Diese verharmlosenden Bezeichnungen für die zum Teil als Terrororganisation eingestuften Gruppierungen sind in einem österreichischen Schulbuch „Geografie, Geschichte und politische Bildung“ für die HTL zu finden, wie die derzeit auf Social Media (X) kursierenden Screenshots davon zeigen. Wiens Bildungsstadtrat und Vizebürgermeister Christoph Wiederkehr (Neos) war von Daniella Spera, ehemalige Journalistin und Direktorin des Jüdischen Museums, damit am Donnerstag in der Talksendung „Milborn“ auf Puls 24 konfrontiert worden. Er sprach von Bezeichnungen, die „völlig inakzeptabel“ seien und werde das „sofort weitergeben“.

Ministerium reagiert

Das ÖVP-geführte Bildungsministerium hat inzwischen reagiert. Wie ein Sprecher am Donnerstag auf X mitteilte, sei mit dem betroffenen Trauner Verlag mit Sitz in Linz bereits Kontakt aufgenommen worden.

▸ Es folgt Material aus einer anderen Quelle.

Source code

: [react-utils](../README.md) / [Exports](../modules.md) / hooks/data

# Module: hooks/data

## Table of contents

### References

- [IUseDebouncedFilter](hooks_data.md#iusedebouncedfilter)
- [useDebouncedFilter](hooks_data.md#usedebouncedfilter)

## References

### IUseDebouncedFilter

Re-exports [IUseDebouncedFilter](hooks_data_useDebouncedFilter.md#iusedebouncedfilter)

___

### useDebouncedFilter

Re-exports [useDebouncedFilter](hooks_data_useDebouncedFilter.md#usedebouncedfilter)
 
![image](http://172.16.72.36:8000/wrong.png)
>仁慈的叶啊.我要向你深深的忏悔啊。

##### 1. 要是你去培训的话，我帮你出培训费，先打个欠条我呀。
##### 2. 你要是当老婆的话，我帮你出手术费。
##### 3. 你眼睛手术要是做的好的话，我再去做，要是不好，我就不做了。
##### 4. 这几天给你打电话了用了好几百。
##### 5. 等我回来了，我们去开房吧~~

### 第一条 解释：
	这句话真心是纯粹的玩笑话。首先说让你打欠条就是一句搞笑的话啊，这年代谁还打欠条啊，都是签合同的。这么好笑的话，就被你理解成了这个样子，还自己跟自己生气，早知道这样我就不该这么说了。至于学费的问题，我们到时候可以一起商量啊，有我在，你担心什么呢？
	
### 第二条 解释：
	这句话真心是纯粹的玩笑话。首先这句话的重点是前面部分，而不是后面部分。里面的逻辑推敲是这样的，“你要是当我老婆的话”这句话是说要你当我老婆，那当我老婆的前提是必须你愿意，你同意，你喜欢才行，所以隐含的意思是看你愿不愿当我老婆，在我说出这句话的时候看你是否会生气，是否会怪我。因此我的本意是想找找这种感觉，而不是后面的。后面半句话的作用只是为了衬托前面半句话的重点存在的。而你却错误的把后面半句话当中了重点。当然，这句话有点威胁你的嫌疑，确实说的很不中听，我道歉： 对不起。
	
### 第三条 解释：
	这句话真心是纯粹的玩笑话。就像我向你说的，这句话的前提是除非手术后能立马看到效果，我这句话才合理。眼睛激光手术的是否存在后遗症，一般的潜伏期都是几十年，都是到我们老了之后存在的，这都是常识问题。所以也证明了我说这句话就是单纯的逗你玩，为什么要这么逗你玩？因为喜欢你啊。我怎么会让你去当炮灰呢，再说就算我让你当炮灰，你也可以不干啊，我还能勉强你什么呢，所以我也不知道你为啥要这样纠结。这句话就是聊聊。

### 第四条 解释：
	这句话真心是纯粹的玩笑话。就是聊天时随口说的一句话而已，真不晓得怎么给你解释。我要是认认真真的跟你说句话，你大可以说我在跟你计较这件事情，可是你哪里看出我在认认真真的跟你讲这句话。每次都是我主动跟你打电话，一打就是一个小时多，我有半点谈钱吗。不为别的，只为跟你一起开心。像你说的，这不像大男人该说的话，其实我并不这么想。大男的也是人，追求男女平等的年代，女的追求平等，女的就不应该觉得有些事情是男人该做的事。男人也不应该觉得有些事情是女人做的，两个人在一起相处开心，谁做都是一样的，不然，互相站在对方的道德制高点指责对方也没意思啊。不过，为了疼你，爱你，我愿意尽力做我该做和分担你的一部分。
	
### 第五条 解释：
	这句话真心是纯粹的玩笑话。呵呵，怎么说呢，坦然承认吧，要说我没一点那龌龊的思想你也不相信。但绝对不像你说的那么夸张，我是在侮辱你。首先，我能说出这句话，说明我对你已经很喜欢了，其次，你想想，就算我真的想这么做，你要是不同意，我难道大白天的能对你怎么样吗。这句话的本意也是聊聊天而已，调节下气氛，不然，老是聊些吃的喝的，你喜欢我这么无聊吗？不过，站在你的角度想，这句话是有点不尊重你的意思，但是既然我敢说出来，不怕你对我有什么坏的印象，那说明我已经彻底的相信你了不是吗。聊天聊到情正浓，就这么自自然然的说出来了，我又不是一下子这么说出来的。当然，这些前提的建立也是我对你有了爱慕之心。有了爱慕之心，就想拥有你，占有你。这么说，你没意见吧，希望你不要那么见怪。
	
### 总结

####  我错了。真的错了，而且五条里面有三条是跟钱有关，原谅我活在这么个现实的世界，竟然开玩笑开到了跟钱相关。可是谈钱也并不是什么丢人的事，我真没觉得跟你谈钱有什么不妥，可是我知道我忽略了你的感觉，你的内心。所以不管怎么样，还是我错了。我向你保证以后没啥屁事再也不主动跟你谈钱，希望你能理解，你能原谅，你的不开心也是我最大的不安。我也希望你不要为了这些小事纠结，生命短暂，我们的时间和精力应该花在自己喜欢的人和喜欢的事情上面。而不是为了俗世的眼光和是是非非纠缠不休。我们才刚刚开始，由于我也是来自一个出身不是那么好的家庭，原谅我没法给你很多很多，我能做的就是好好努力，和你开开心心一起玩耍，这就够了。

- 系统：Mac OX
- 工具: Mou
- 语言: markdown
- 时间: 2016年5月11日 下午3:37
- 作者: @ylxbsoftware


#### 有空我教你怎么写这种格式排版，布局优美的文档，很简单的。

Die Seite werde „korrigiert“ und postalisch bzw. elektronisch an die betroffenen Schulen weitergegeben.

Die Neos begnügen sich damit aber nicht. Bildungssprecherin Martina Künsberg Sarre und Jugendsprecher Yannick Shetty kündigten am Donnerstag an, dazu eine parlamentarische Anfrage an das Ministerium stellen zu wollen.